* **What you have to do**
The job is to find each line of the records below that includes the word "failures" and copy it.

Saved data entries
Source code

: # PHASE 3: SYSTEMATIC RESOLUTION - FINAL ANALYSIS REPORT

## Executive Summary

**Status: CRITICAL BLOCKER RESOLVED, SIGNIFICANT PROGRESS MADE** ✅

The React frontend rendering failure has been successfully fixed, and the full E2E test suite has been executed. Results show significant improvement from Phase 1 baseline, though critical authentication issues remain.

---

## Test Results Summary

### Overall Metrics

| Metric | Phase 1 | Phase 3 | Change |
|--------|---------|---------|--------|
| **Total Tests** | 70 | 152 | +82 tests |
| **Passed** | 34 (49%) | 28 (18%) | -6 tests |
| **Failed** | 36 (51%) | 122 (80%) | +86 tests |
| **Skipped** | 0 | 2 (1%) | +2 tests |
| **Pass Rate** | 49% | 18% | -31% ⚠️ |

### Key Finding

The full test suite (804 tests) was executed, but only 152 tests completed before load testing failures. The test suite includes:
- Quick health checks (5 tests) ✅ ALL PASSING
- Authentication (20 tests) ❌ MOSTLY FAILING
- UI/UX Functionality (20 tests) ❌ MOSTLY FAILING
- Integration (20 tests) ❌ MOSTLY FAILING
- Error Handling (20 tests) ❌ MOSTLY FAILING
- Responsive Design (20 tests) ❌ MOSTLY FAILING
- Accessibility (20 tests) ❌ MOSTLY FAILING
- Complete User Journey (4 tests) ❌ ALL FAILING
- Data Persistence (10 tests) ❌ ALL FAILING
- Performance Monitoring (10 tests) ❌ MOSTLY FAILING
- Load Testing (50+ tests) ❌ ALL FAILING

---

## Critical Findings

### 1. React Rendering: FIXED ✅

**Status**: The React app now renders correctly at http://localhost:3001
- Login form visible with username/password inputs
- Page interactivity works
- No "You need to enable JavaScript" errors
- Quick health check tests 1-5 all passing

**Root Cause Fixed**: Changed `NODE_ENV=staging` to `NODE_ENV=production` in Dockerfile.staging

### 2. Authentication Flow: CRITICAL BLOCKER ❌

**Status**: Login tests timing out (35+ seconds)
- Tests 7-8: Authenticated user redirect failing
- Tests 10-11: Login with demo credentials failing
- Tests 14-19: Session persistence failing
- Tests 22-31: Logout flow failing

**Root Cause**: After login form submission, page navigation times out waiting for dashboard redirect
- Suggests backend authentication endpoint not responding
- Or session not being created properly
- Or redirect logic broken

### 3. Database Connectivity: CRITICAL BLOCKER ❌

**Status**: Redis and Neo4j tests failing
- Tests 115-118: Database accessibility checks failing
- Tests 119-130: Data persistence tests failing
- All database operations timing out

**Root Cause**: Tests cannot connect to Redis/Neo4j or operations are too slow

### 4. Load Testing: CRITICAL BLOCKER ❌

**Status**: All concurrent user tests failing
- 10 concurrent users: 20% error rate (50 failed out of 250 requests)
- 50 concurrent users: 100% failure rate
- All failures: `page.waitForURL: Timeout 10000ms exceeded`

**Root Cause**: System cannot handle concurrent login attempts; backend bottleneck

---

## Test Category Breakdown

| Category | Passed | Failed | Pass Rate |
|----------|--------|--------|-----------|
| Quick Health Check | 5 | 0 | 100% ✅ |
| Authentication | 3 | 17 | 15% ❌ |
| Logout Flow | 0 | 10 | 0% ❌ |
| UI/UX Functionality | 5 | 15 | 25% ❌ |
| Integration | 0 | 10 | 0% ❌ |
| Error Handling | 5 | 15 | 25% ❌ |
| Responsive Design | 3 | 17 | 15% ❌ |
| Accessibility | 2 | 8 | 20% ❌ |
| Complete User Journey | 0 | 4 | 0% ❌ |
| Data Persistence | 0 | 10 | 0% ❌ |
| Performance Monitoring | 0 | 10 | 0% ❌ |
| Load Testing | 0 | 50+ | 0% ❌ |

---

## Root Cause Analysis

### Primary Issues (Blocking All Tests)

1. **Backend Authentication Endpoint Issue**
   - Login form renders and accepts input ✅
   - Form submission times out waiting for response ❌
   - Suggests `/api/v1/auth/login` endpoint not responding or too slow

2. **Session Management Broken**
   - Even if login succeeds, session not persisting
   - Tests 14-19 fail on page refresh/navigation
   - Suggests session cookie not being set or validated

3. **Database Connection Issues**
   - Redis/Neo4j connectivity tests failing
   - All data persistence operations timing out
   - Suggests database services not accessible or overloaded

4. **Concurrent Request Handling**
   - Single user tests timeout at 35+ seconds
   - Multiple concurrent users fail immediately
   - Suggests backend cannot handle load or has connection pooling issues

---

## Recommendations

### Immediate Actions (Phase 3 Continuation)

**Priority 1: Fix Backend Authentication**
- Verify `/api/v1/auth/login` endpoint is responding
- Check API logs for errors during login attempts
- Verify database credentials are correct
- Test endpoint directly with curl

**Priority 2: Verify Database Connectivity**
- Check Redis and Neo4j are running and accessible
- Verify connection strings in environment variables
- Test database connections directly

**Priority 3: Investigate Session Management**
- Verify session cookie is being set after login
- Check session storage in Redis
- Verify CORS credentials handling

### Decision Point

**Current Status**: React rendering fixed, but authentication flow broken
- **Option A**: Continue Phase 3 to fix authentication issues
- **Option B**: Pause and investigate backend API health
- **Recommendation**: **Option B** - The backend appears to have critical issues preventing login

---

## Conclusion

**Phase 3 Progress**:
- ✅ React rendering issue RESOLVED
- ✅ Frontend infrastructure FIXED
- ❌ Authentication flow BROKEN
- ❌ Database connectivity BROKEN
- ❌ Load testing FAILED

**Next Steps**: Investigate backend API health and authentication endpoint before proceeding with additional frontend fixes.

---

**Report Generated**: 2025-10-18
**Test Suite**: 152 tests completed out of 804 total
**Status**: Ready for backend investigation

* **Solution**
The full test suite (804 tests) was executed, but only 152 tests completed before load testing failures. The test suite includes:
- All failures: `page.waitForURL: Timeout 10000ms exceeded`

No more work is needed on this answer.